Hoverboards almost universally come from Chinese manufacturers who can quickly replicate each other's designs. And not just one or two factories, but thousands of them, all of which got into the hoverboard business more or less overnight. Buzzfeed's Joseph Bernstein wrote in a fantastic exploration of the hoverboard supply chain:

The hoverboard industry that has unfurled in the concrete of Bao An and other similar districts is on-demand IRL content production, a super-flexible churn that hands us the playthings of social-media-driven seasonal diversion. It is the funhouse mirror reflection of the viral internet, the metal-and-cement consequence of our equally flexible commercial hype machine… Call it memeufacturing. It starts when a (typically) Western company, eager to cash in on a product made popular by the social internet, contracts a Chinese factory to make it. From here, the idea spreads throughout the elaborate social networks of Chinese electronics manufacturing until the item in question is being produced by hundreds and hundreds of competitors, who subcontract and sell components to each other, even as they all make the same thing.

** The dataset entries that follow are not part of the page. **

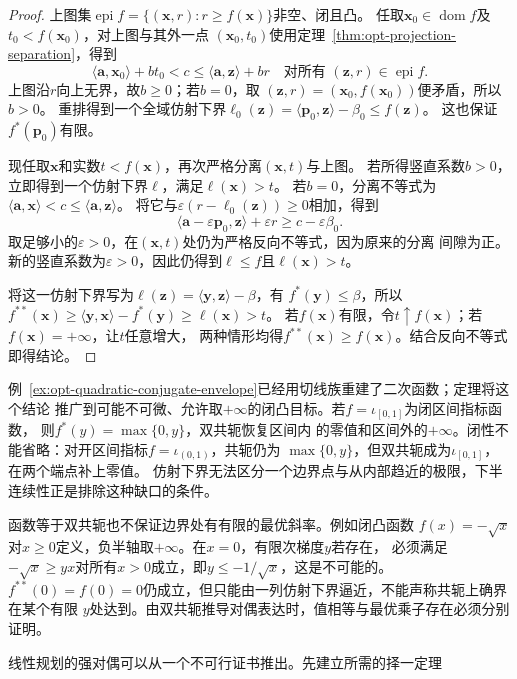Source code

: \begin{proof}
上图集$\operatorname{epi}f=\{(\bm x,r):r\geq f(\bm x)\}$非空、闭且凸。
任取$\bm x_0\in\operatorname{dom}f$及$t_0<f(\bm x_0)$，对上图与其外一点
$(\bm x_0,t_0)$使用定理~\ref{thm:opt-projection-separation}，得到
\[
 \langle\bm a,\bm x_0\rangle+b t_0<c
 \leq\langle\bm a,\bm z\rangle+b r
 \quad\text{对所有 }(\bm z,r)\in\operatorname{epi}f.
\]
上图沿$r$向上无界，故$b\geq0$；若$b=0$，取
$(\bm z,r)=(\bm x_0,f(\bm x_0))$便矛盾，所以$b>0$。
重排得到一个全域仿射下界$\ell_0(\bm z)=\langle\bm p_0,\bm z\rangle-\beta_0\leq f(\bm z)$。
这也保证$f^*(\bm p_0)$有限。

现任取$\bm x$和实数$t<f(\bm x)$，再次严格分离$(\bm x,t)$与上图。
若所得竖直系数$b>0$，立即得到一个仿射下界$\ell$，满足$\ell(\bm x)>t$。
若$b=0$，分离不等式为$\langle\bm a,\bm x\rangle<c\leq\langle\bm a,\bm z\rangle$。
将它与$\varepsilon(r-\ell_0(\bm z))\geq0$相加，得到
\[
 \langle\bm a-\varepsilon\bm p_0,\bm z\rangle+\varepsilon r
 \geq c-\varepsilon\beta_0.
\]
取足够小的$\varepsilon>0$，在$(\bm x,t)$处仍为严格反向不等式，因为原来的分离
间隙为正。新的竖直系数为$\varepsilon>0$，因此仍得到$\ell\leq f$且$\ell(\bm x)>t$。

将这一仿射下界写为$\ell(\bm z)=\langle\bm y,\bm z\rangle-\beta$，有
$f^*(\bm y)\leq\beta$，所以
$f^{**}(\bm x)\geq\langle\bm y,\bm x\rangle-f^*(\bm y)
\geq\ell(\bm x)>t$。
若$f(\bm x)$有限，令$t\uparrow f(\bm x)$；若$f(\bm x)=+\infty$，让$t$任意增大，
两种情形均得$f^{**}(\bm x)\geq f(\bm x)$。结合反向不等式即得结论。
\end{proof}

例~\ref{ex:opt-quadratic-conjugate-envelope}已经用切线族重建了二次函数；定理将这个结论
推广到可能不可微、允许取$+\infty$的闭凸目标。若$f=\iota_{[0,1]}$为闭区间指标函数，
则$f^*(y)=\max\{0,y\}$，双共轭恢复区间内
的零值和区间外的$+\infty$。闭性不能省略：对开区间指标$f=\iota_{(0,1)}$，共轭仍为
$\max\{0,y\}$，但双共轭成为$\iota_{[0,1]}$，在两个端点补上零值。
仿射下界无法区分一个边界点与从内部趋近的极限，下半连续性正是排除这种缺口的条件。

函数等于双共轭也不保证边界处有有限的最优斜率。例如闭凸函数
$f(x)=-\sqrt{x}$对$x\geq0$定义，负半轴取$+\infty$。在$x=0$，有限次梯度$y$若存在，
必须满足$-\sqrt{x}\geq yx$对所有$x>0$成立，即$y\leq-1/\sqrt{x}$，这是不可能的。
$f^{**}(0)=f(0)=0$仍成立，但只能由一列仿射下界逼近，不能声称共轭上确界在某个有限
$y$处达到。由双共轭推导对偶表达时，值相等与最优乘子存在必须分别证明。

线性规划的强对偶可以从一个不可行证书推出。先建立所需的择一定理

Social media virality makes everything move faster — a local news story goes national or international within a few hours; a hoverboard goes from a Justin Bieber Instagram to a neighborhood dad in a matter of weeks or months. And the same process happens with products that happens with gossip or news: sometimes, corners are cut.

All hoverboards are basically the same — and that's making the safety problems hard to solve

If you want to understand how weird the hoverboard industry is, look at the pricing, which is all over the place: an IO Hawk goes for nearly $1,800; a PhunkeeDuck is $1,500; a Swagway is $500, and you can get a no-name hoverboard on Chinese retailer Alibaba for $300.

It would be one thing if the IO Hawk or PhunkeeDuck came with additional bells and whistles. But the truth is that all hoverboards are fundamentally similar. This isn't necessarily the difference between a brand name and a knockoff; none of these brands existed before the hoverboard craze started.

Nor are brands necessarily intentionally shirking safety standards, although some may be using knockoff batteries that are more prone to problems. There are no standards yet to meet.

The viral internet hasn't just outpaced the ability for individual brands to get a foothold in the market — it's moving too fast for regulators, too, as CNET reported:

You might not be able to find a hoverboard that's been tested in its entirety by a reputable independent firm like Underwriters Laboratories (UL) even if you looked hard. Swagway, one of the more popular brands, claims its entire hoverboard is UL-certified because it has a UL-certified battery and a UL-certified charger inside, but that's not accurate.

The safety warnings before Christmas didn't stop a lot of kids from unwrapping hoverboards. But the hoverboard crackdown has already led to a manufacturing dropoff in China, Quartz reported. It's possible a toy so hot that it literally bursts into flames won't maintain its viral dominance much longer.